Exercise requirements: The material below holds a span beginning at the line with "2. And then" and ending at the line with "MIT License". Quote that span exactly, both ends included, and only that span.

____________

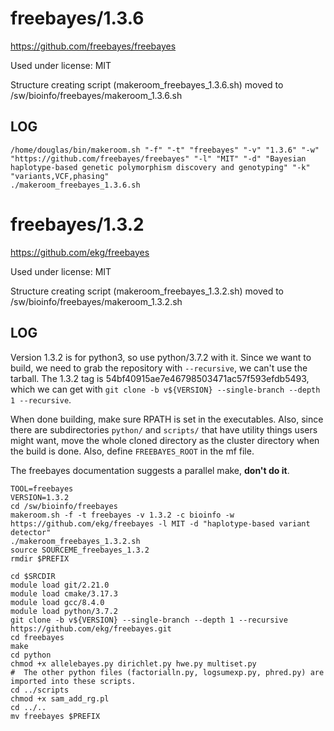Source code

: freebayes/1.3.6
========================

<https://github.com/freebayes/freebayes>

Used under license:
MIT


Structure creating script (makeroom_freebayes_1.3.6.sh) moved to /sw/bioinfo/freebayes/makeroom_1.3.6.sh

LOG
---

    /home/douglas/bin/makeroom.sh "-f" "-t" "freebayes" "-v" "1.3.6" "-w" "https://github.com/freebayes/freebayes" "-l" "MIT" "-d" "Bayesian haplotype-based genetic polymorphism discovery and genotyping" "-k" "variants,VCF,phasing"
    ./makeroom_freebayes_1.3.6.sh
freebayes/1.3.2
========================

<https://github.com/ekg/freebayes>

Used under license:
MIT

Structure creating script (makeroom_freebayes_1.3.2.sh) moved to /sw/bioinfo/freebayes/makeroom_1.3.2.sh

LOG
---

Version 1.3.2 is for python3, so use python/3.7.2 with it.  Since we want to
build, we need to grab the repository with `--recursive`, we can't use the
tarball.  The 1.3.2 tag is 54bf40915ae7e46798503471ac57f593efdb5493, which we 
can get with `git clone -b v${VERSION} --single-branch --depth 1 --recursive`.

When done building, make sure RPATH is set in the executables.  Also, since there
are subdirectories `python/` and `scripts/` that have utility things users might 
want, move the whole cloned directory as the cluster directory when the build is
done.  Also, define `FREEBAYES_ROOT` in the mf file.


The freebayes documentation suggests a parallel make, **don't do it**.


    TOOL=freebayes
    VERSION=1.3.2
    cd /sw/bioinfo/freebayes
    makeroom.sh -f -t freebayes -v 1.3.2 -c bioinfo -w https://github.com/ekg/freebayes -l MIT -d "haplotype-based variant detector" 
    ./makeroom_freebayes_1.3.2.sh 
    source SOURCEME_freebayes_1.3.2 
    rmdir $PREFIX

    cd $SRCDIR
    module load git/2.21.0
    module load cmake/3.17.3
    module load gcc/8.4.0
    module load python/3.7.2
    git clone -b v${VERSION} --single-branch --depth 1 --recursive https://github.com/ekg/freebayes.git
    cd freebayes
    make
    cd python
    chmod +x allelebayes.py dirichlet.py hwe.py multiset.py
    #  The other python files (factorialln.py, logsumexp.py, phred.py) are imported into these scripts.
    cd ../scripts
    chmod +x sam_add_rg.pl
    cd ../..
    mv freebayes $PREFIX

____________

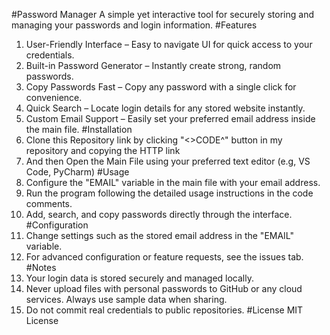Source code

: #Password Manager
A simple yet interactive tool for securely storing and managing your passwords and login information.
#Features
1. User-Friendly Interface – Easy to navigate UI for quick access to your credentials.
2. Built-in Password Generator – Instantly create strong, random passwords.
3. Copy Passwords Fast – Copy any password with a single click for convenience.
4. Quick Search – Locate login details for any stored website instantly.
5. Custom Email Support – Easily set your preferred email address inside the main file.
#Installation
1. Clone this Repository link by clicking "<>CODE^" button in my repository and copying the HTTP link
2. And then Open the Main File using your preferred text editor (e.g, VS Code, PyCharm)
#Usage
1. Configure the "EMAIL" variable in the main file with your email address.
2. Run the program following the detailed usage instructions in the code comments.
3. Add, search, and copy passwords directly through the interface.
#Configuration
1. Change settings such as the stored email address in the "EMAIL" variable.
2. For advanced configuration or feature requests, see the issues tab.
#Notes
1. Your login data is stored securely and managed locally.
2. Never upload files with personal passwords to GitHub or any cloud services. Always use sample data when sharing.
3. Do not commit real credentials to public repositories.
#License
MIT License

____________

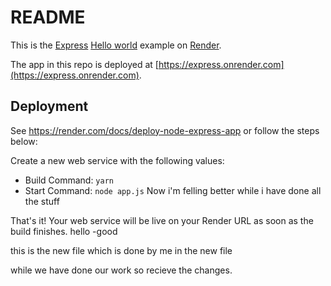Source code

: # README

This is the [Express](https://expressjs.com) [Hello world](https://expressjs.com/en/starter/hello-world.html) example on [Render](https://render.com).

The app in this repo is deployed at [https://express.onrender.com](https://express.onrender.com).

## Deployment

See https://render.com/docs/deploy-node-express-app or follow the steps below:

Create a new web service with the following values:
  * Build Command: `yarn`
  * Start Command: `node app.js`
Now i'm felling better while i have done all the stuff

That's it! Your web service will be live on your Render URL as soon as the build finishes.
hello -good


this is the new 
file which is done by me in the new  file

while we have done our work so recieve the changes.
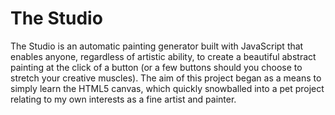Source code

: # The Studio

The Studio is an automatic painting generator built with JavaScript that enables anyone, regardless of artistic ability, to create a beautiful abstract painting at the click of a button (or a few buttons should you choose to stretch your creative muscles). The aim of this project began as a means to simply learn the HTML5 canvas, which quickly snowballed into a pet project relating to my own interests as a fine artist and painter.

____________

Problem solution:
2. And then Open the Main File using your preferred text editor (e.g, VS Code, PyCharm)
#Usage
1. Configure the "EMAIL" variable in the main file with your email address.
2. Run the program following the detailed usage instructions in the code comments.
3. Add, search, and copy passwords directly through the interface.
#Configuration
1. Change settings such as the stored email address in the "EMAIL" variable.
2. For advanced configuration or feature requests, see the issues tab.
#Notes
1. Your login data is stored securely and managed locally.
2. Never upload files with personal passwords to GitHub or any cloud services. Always use sample data when sharing.
3. Do not commit real credentials to public repositories.
#License
MIT License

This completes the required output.